- [WHAT NEEDS TO BE DONE]
A bare number is the expected answer: the count of lines in the data holding "looking".

- [Dataset entries]
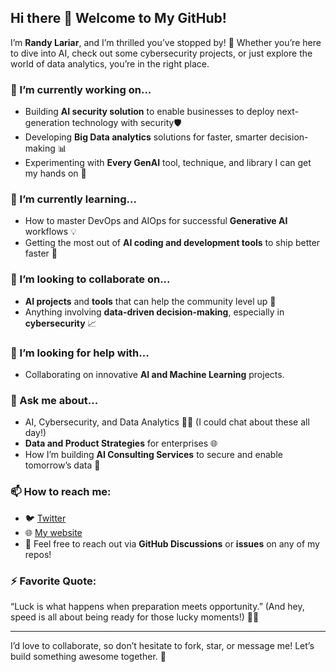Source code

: ## Hi there 👋 Welcome to My GitHub!
I’m **Randy Lariar**, and I’m thrilled you’ve stopped by! 🚀 Whether you’re here to dive into AI, check out some cybersecurity projects, or just explore the world of data analytics, you’re in the right place.

### 🔭 I’m currently working on...
- Building **AI security solution** to enable businesses to deploy next-generation technology with security🛡️
- Developing **Big Data analytics** solutions for faster, smarter decision-making 📊
- Experimenting with **Every GenAI** tool, technique, and library I can get my hands on 🤖

### 🌱 I’m currently learning...
- How to master DevOps and AIOps for successful **Generative AI** workflows 💡
- Getting the most out of **AI coding and development tools** to ship better faster 🚢

### 👯 I’m looking to collaborate on...
- **AI projects** and **tools** that can help the community level up 💪
- Anything involving **data-driven decision-making**, especially in **cybersecurity** 📈

### 🤔 I’m looking for help with...
- Collaborating on innovative **AI and Machine Learning** projects.

### 💬 Ask me about...
- AI, Cybersecurity, and Data Analytics 🧑‍💻 (I could chat about these all day!)
- **Data and Product Strategies** for enterprises 🌐
- How I’m building **AI Consulting Services** to secure and enable tomorrow’s data 💾

### 📫 How to reach me:
- 🐦 [Twitter](https://x.com/lariar)
- 🌐 [My website](https://lariar.com)
- 📩 Feel free to reach out via **GitHub Discussions** or **issues** on any of my repos!

### ⚡ Favorite Quote: 
“Luck is what happens when preparation meets opportunity.” (And hey, speed is all about being ready for those lucky moments!) 🚗💨

---

I’d love to collaborate, so don’t hesitate to fork, star, or message me! Let’s build something awesome together. 🌟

- [OUTPUT BELOW]
2